If the traffic is big enough you are trading *one* computation of the
feed per commit vs N polls for status -u or update. This is not to
mention than waiting for a server response is more frustrating than
having a news reeder telling about commits.

> >  > there are enough computing resources either at Apache or an external
> >  > CI lab for such potentially high-frequency integrations, would the
> >  > associated load on our Subversion server be acceptable? If not, how
> >  > could we resolve such issues?
> >
> >  I'm not sure about the issue. you mean that the CI server would do
> >  checkouts and delete the data for each run? if this is the case, and
> >  this is the only case where I can see a potential high load, I'd say the
> >  alternative of having some sort of incrementally updated clean
> >  sort-of-distributed repository from where to pull seems reasonable.
> 
> I recall complaints about some external CI systems putting too much
> load on our Subversion server. I'm not sure what the exact nature of
> the load is, but it seems clear that some guidelines would be useful.
> 
> BR,
> 
> Jukka Zitting
-- 
Santiago Gala
http://memojo.com/~sgala/blog/


Re: [scm] Use case: Continuous integration

Posted by Santiago Gala <sa...@gmail.com>.
El lun, 03-03-2008 a las 14:20 +0000, Steve Loughran escribió:

(...)
> 
> -Steve
> 
> (*) Trivia note, have you noticed that the code search tools focus on 
> the code, not the commits. I dont need a search tool for code, I have
> an 
> IDE for that -what I like to do is know what was the person writing
> it 
> thinking at the time.
> 

This is a substantial part of what I meant with the last use case I sent
(code study/audit). A lot of times I'm interested in searching and
browsing all commits that contained a string or touched a path. Two
standard features in gitk. Or how is the activity of a code base
evolving with time.

It is very addictive once you get used to it. And given that it is
typically almost half size than a subversion working copy, including the
whole history, it is economic too.

Regards

-- 
Santiago Gala
http://memojo.com/~sgala/blog/


Re: [scm] Use case: Continuous integration

Posted by Steve Loughran <st...@apache.org>.
Jukka Zitting wrote:
> Hi,

> Also, for the record of evaluation push vs. pull models, currently the
> entire ASF generates an average of about 15 commits an hour (much more
> in peak times). A normal project or codebase probably sees at most a
> commit or two per day on average.

Depends on your process. Here's how I commit @work

http://www.ohloh.net/projects/5150/contributors/22119081577892

-this is full time work, not spare time feature creep.
-we're allowed to big refactorings, though it means every 20+ child 
project is loaded in an IDE with 1+GB of heap
-no merging of the day's work; every defect should have a limited set of 
JIRA tags
-our CI server is running builds with functional tests every 30 minutes
-you are allowed to break the build, but you get to fix it or take that 
test offline until you do

with a fast CI server you can get away with commit-and-wait-for-CI news, 
rather than the stricter policy of test-before you commit. Certainly I 
make sure the tests of the bit I'm working on work, but since it takes 
10+ minutes to build and test, I delegate that wait to the CI server.

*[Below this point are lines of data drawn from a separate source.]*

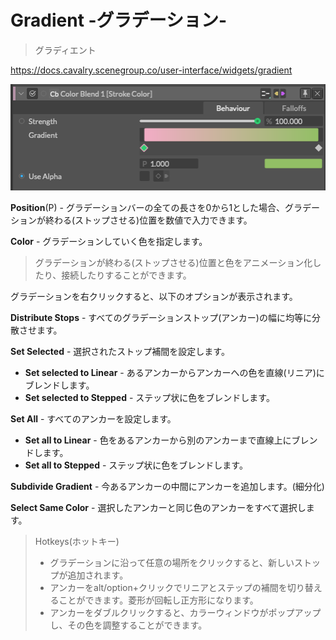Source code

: # Gradient -グラデーション-

> グラディエント

https://docs.cavalry.scenegroup.co/user-interface/widgets/gradient

![gradient01](gradient.assets/gradient01.png)

**Position**(P) - グラデーションバーの全ての長さを0から1とした場合、グラデーションが終わる(ストップさせる)位置を数値で入力できます。

**Color** - グラデーションしていく色を指定します。

> グラデーションが終わる(ストップさせる)位置と色をアニメーション化したり、接続したりすることができます。

グラデーションを右クリックすると、以下のオプションが表示されます。

**Distribute Stops** - すべてのグラデーションストップ(アンカー)の幅に均等に分散させます。

**Set Selected** - 選択されたストップ補間を設定します。

- **Set selected to Linear** - あるアンカーからアンカーへの色を直線(リニア)にブレンドします。
- **Set selected to Stepped** - ステップ状に色をブレンドします。

**Set All** -  すべてのアンカーを設定します。

- **Set all to Linear** - 色をあるアンカーから別のアンカーまで直線上にブレンドします。
- **Set all to Stepped** - ステップ状に色をブレンドします。

**Subdivide Gradient** - 今あるアンカーの中間にアンカーを追加します。(細分化)

**Select Same Color** - 選択したアンカーと同じ色のアンカーをすべて選択します。

> Hotkeys(ホットキー)
>
> - グラデーションに沿って任意の場所をクリックすると、新しいストップが追加されます。
> - アンカーをalt/option+クリックでリニアとステップの補間を切り替えることができます。菱形が回転し正方形になります。
> - アンカーをダブルクリックすると、カラーウィンドウがポップアップし、その色を調整することができます。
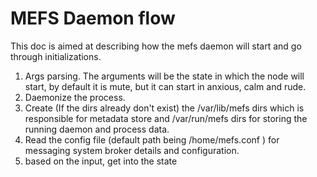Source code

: # MEFS Daemon flow

This doc is aimed at describing how the mefs daemon will start and go through initializations.

1. Args parsing. The arguments will be the state in which the node will start, by default it is mute, but it can start in anxious, calm and rude.
2. Daemonize the process.
3. Create (If the dirs already don't exist) the /var/lib/mefs dirs which is responsible for metadata store and /var/run/mefs dirs for storing the running daemon and process data.
4. Read the config file (default path being /home/mefs.conf ) for messaging system broker details and configuration.
5. based on the input, get into the state
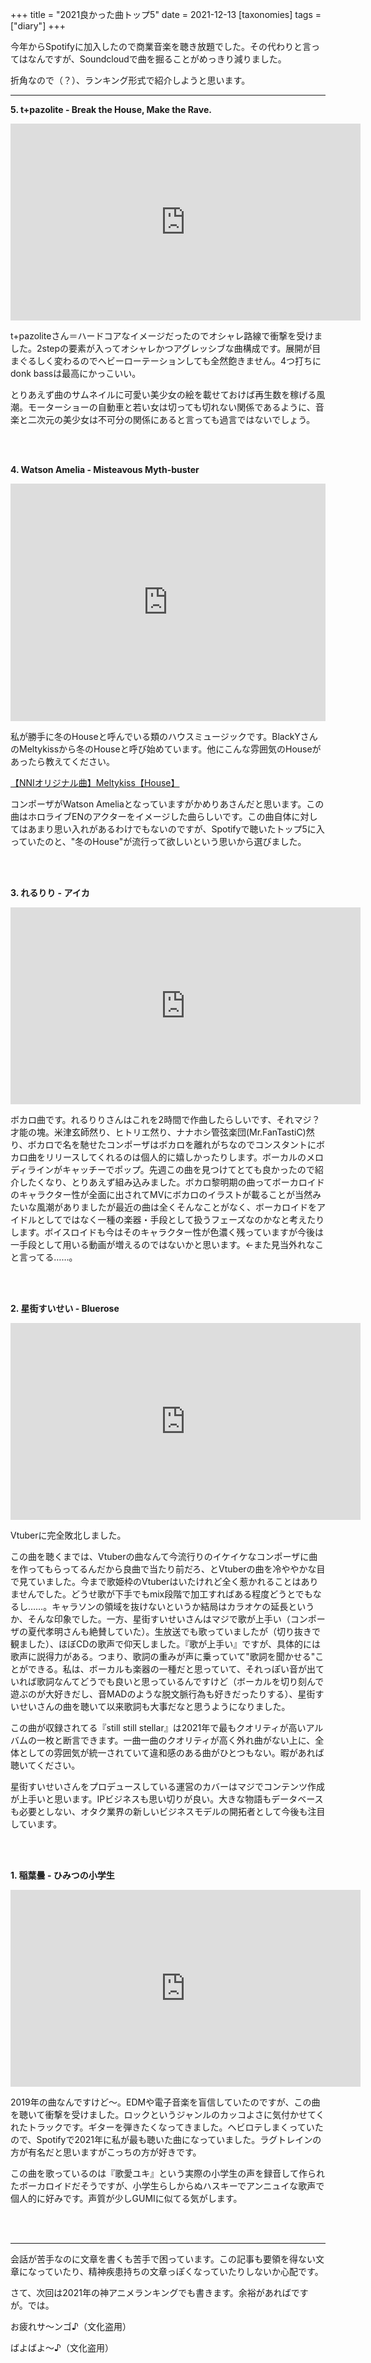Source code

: +++
title = "2021良かった曲トップ5"
date = 2021-12-13
[taxonomies]
tags =["diary"]
+++

今年からSpotifyに加入したので商業音楽を聴き放題でした。その代わりと言ってはなんですが、Soundcloudで曲を掘ることがめっきり減りました。

<!-- more -->

折角なので（？）、ランキング形式で紹介しようと思います。

---

**5. t+pazolite - Break the House, Make the Rave.**

<iframe width="560" height="315" src="https://www.youtube.com/embed/vyyFoxKZAsA" title="YouTube video player" frameborder="0" allow="accelerometer; autoplay; clipboard-write; encrypted-media; gyroscope; picture-in-picture" allowfullscreen></iframe>

t+pazoliteさん＝ハードコアなイメージだったのでオシャレ路線で衝撃を受けました。2stepの要素が入ってオシャレかつアグレッシブな曲構成です。展開が目まぐるしく変わるのでヘビーローテーションしても全然飽きません。4つ打ちにdonk bassは最高にかっこいい。

とりあえず曲のサムネイルに可愛い美少女の絵を載せておけば再生数を稼げる風潮。モーターショーの自動車と若い女は切っても切れない関係であるように、音楽と二次元の美少女は不可分の関係にあると言っても過言ではないでしょう。

<br><br>

**4. Watson Amelia - Misteavous Myth-buster**

<iframe src="https://open.spotify.com/embed/track/4DOn2rVGWjv2cludaoNnLD?utm_source=generator" width="100%" height="380" frameBorder="0" allowfullscreen="" allow="autoplay; clipboard-write; encrypted-media; fullscreen; picture-in-picture"></iframe>

私が勝手に冬のHouseと呼んでいる類のハウスミュージックです。BlackYさんのMeltykissから冬のHouseと呼び始めています。他にこんな雰囲気のHouseがあったら教えてください。

<script type="application/javascript" src="https://embed.nicovideo.jp/watch/sm22886704/script?w=320&h=180"></script><noscript><a href="https://www.nicovideo.jp/watch/sm22886704">【NNIオリジナル曲】Meltykiss【House】</a></noscript>

コンポーザがWatson Ameliaとなっていますがかめりあさんだと思います。この曲はホロライブENのアクターをイメージした曲らしいです。この曲自体に対してはあまり思い入れがあるわけでもないのですが、Spotifyで聴いたトップ5に入っていたのと、"冬のHouse"が流行って欲しいという思いから選びました。

<br><br>

**3. れるりり - アイカ**

<iframe width="560" height="315" src="https://www.youtube.com/embed/3Qed7zo96Gg" title="YouTube video player" frameborder="0" allow="accelerometer; autoplay; clipboard-write; encrypted-media; gyroscope; picture-in-picture" allowfullscreen></iframe>

ボカロ曲です。れるりりさんはこれを2時間で作曲したらしいです、それマジ？　才能の塊。米津玄師然り、ヒトリエ然り、ナナホシ管弦楽団(Mr.FanTastiC)然り、ボカロで名を馳せたコンポーザはボカロを離れがちなのでコンスタントにボカロ曲をリリースしてくれるのは個人的に嬉しかったりします。ボーカルのメロディラインがキャッチーでポップ。先週この曲を見つけてとても良かったので紹介したくなり、とりあえず組み込みました。ボカロ黎明期の曲ってボーカロイドのキャラクター性が全面に出されてMVにボカロのイラストが載ることが当然みたいな風潮がありましたが最近の曲は全くそんなことがなく、ボーカロイドをアイドルとしてではなく一種の楽器・手段として扱うフェーズなのかなと考えたりします。ボイスロイドも今はそのキャラクター性が色濃く残っていますが今後は一手段として用いる動画が増えるのではないかと思います。←また見当外れなこと言ってる……。

<br><br>

**2. 星街すいせい - Bluerose**

<iframe width="560" height="315" src="https://www.youtube.com/embed/ZfDYRy17CBY" title="YouTube video player" frameborder="0" allow="accelerometer; autoplay; clipboard-write; encrypted-media; gyroscope; picture-in-picture" allowfullscreen></iframe>

Vtuberに完全敗北しました。

この曲を聴くまでは、Vtuberの曲なんて今流行りのイケイケなコンポーザに曲を作ってもらってるんだから良曲で当たり前だろ、とVtuberの曲を冷ややかな目で見ていました。今まで歌姫枠のVtuberはいたけれど全く惹かれることはありませんでした。どうせ歌が下手でもmix段階で加工すればある程度どうとでもなるし……。キャラソンの領域を抜けないというか結局はカラオケの延長というか、そんな印象でした。一方、星街すいせいさんはマジで歌が上手い（コンポーザの夏代孝明さんも絶賛していた）。生放送でも歌っていましたが（切り抜きで観ました）、ほぼCDの歌声で仰天しました。『歌が上手い』ですが、具体的には歌声に説得力がある。つまり、歌詞の重みが声に乗っていて"歌詞を聞かせる"ことができる。私は、ボーカルも楽器の一種だと思っていて、それっぽい音が出ていれば歌詞なんてどうでも良いと思っているんですけど（ボーカルを切り刻んで遊ぶのが大好きだし、音MADのような脱文脈行為も好きだったりする）、星街すいせいさんの曲を聴いて以来歌詞も大事だなと思うようになりました。

この曲が収録されてる『still still stellar』は2021年で最もクオリティが高いアルバムの一枚と断言できます。一曲一曲のクオリティが高く外れ曲がない上に、全体としての雰囲気が統一されていて違和感のある曲がひとつもない。暇があれば聴いてください。

星街すいせいさんをプロデュースしている運営のカバーはマジでコンテンツ作成が上手いと思います。IPビジネスも思い切りが良い。大きな物語もデータベースも必要としない、オタク業界の新しいビジネスモデルの開拓者として今後も注目しています。

<br><br>

**1. 稲葉曇 - ひみつの小学生**

<iframe width="560" height="315" src="https://www.youtube.com/embed/wdUCRDvFv3Q" title="YouTube video player" frameborder="0" allow="accelerometer; autoplay; clipboard-write; encrypted-media; gyroscope; picture-in-picture" allowfullscreen></iframe>

2019年の曲なんですけど〜。EDMや電子音楽を盲信していたのですが、この曲を聴いて衝撃を受けました。ロックというジャンルのカッコよさに気付かせてくれたトラックです。ギターを弾きたくなってきました。ヘビロテしまくっていたので、Spotifyで2021年に私が最も聴いた曲になっていました。ラグトレインの方が有名だと思いますがこっちの方が好きです。

この曲を歌っているのは『歌愛ユキ』という実際の小学生の声を録音して作られたボーカロイドだそうですが、小学生らしからぬハスキーでアンニュイな歌声で個人的に好みです。声質が少しGUMIに似てる気がします。

<br><br>

---

会話が苦手なのに文章を書くも苦手で困っています。この記事も要領を得ない文章になっていたり、精神疾患持ちの文章っぽくなっていたりしないか心配です。

さて、次回は2021年の神アニメランキングでも書きます。余裕があればですが。では。

お疲れサ〜ンゴ♪（文化盗用）

ばよばよ〜♪（文化盗用）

As a result, we're always changing and committing things. If you hold 
back to end of day commits, you've reverted to  nightly builds.

Jira is another point; JIRA polls the repo pretty regularly too. I'd 
hate to see what the sourceforge load is there; I'd hate to not have 
that JIRA integration, which is lovely for discovering why a file was 
changed, and what is related(*).

1. How about you have the SVN tools being able to issue XMPP 
notifications rather than any non-standard subcribe/notify protocol?

2. OhLoh does a commit log: http://www.ohloh.net/projects/5150/commits
  it would be nice to have something like that with links to JIRA defects.


-Steve

(*) Trivia note, have you noticed that the code search tools focus on 
the code, not the commits. I dont need a search tool for code, I have an 
IDE for that -what I like to do is know what was the person writing it 
thinking at the time.

-- 
Steve Loughran                  http://www.1060.org/blogxter/publish/5
Author: Ant in Action           http://antbook.org/

Re: [scm] Use case: Continuous integration

Posted by Justin Erenkrantz <ju...@erenkrantz.com>.
On Mon, Mar 3, 2008 at 4:44 AM, Jukka Zitting <ju...@gmail.com> wrote:
>  I haven't looked at how "svn update" is currently implemented, but
>  AFAIUI there should be no inherent reason why the operation could not
>  be as cache-friendly as a feed request.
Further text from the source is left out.